§ the first token problem
Ruminations from a year ago…
In the “Deep Dive into LLMs like ChatGPT” video, Andrej Karpathy talks what he calls “models need tokens to think”. He is showing us the a prompt with two possible responses. Both responses are correct; the questions is which response should we prefer? The prompt is a math question, and one response gives the answer followed by an explanation. The other response works out the problem and then provides the answer. As humans we might prefer the former, with the answer first, but with the goal of fine-tuning, we should prefer the one which works out the problem first. The problem is that by training the model to respond this way, we are expecting it to solve the problem in one or very few passes, using very few tokens, and thus using very little thinking. If a prompt can’t be solved in only one or a few passes then the model is going to struggle, get it wrong, or have to reset.
This is what I think of as the “first token” problem.
We don’t want to require the model to have to figure out the entire answer in the first few tokens.
However we tend to dislike verbose answers and often prompt models saying “Give a concise answer” or “no yapping”.
Some response formats such as JSON do effectively the same thing because they require the shape of the answer to be known right away (JSON in particular requires the first token to be punctuation like {, [, ", or a number or the word true or false.)

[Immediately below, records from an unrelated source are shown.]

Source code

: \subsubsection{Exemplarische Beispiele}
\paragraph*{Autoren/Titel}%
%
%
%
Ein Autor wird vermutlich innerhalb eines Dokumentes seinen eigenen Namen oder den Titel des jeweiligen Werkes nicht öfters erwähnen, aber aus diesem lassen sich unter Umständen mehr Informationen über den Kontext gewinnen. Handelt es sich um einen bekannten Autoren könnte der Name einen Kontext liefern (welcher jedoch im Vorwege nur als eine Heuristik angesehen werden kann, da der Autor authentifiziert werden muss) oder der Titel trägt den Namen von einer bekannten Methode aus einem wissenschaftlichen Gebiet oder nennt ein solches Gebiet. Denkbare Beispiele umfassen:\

So, if we want models to be able to work out the problem before providing the answer, we need to give them an opportunity. This could be “Show your work, then write Answer: and show the exact answer. As it happened, the entire industry was thinking about this problem and invented “thinking tags” in late 2024. This permits the models to spend lots of tokens working out a problem but keeps that output separate from the answer.
I definitely think that any prompts requiring JSON responses should only be conducted with thinking models. Even with non-JSON responses (say DSPy chat format), it can be beneficial to ask for a “thoughts” answer first. For example:
class Classification(dspy.Signature):
item_name: str = dspy.InputField()
item_description: str = dspy.InputField()

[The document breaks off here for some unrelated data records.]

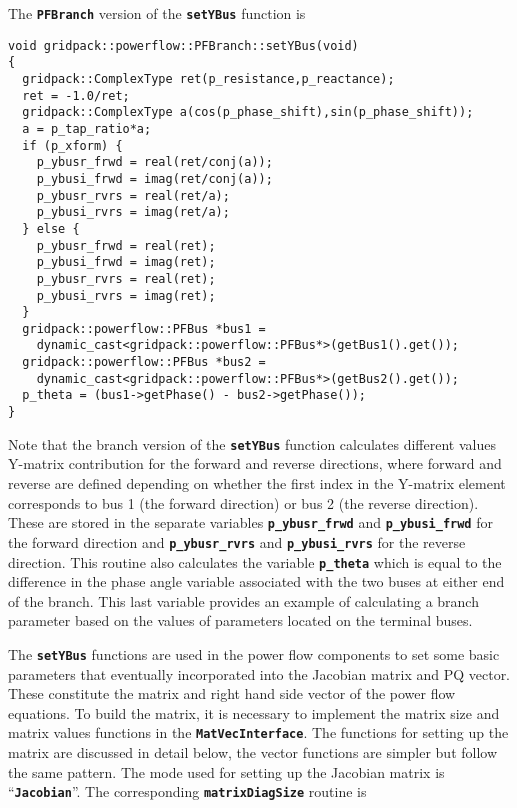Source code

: The \texttt{\textbf{PFBranch}} version of the \texttt{\textbf{setYBus}} function is

{
\color{red}
\begin{Verbatim}[fontseries=b]
void gridpack::powerflow::PFBranch::setYBus(void)
{
  gridpack::ComplexType ret(p_resistance,p_reactance);
  ret = -1.0/ret;
  gridpack::ComplexType a(cos(p_phase_shift),sin(p_phase_shift));
  a = p_tap_ratio*a;
  if (p_xform) {
    p_ybusr_frwd = real(ret/conj(a));
    p_ybusi_frwd = imag(ret/conj(a));
    p_ybusr_rvrs = real(ret/a);
    p_ybusi_rvrs = imag(ret/a);
  } else {
    p_ybusr_frwd = real(ret);
    p_ybusi_frwd = imag(ret);
    p_ybusr_rvrs = real(ret);
    p_ybusi_rvrs = imag(ret);
  }
  gridpack::powerflow::PFBus *bus1 =
    dynamic_cast<gridpack::powerflow::PFBus*>(getBus1().get());
  gridpack::powerflow::PFBus *bus2 =
    dynamic_cast<gridpack::powerflow::PFBus*>(getBus2().get());
  p_theta = (bus1->getPhase() - bus2->getPhase());
}
\end{Verbatim}
}

Note that the branch version of the \texttt{\textbf{setYBus}} function
calculates different values Y-matrix contribution for the forward and reverse directions, where
forward and reverse are defined depending on whether the first index in the Y-matrix element corresponds to bus 1 (the forward direction) or bus 2 (the reverse direction). These are stored in the separate variables \texttt{\textbf{p\_ybusr\_frwd}} and \texttt{\textbf{p\_ybusi\_frwd}} for the forward direction and \texttt{\textbf{p\_ybusr\_rvrs}} and \texttt{\textbf{p\_ybusi\_rvrs}} for the reverse direction. This routine also calculates the variable \texttt{\textbf{p\_theta}} which is equal to the difference in the phase angle variable associated with the two buses at either end of the branch. This last variable provides an example of calculating a branch parameter based on the values of parameters located on the terminal buses.

The \texttt{\textbf{setYBus}} functions are used in the power flow components to
set some basic parameters that eventually incorporated into the Jacobian matrix
and PQ vector. These constitute the matrix and right hand side vector of the
power flow equations. To build the matrix, it is necessary to implement the
matrix size and matrix values functions in the
\texttt{\textbf{MatVecInterface}}. The functions for setting up the matrix are
discussed in detail below, the vector functions are simpler but follow the same pattern. The mode used for setting up the Jacobian matrix is ``\texttt{\textbf{Jacobian}}''. The corresponding \texttt{\textbf{matrixDiagSize}} routine is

thoughts: str = dspy.OutputField(desc="Thoughts about which category to output for this question")
category: str = dspy.OutputField(desc="One of: " + ", ".join(categories))
This prompt invites the model to think before doing the strict categorization.
In my experiments I saw just the addition of the thoughts field to produce a 1% increase in accuracy (and it was high accuracy to begin with, so a bigger deal than it sounds).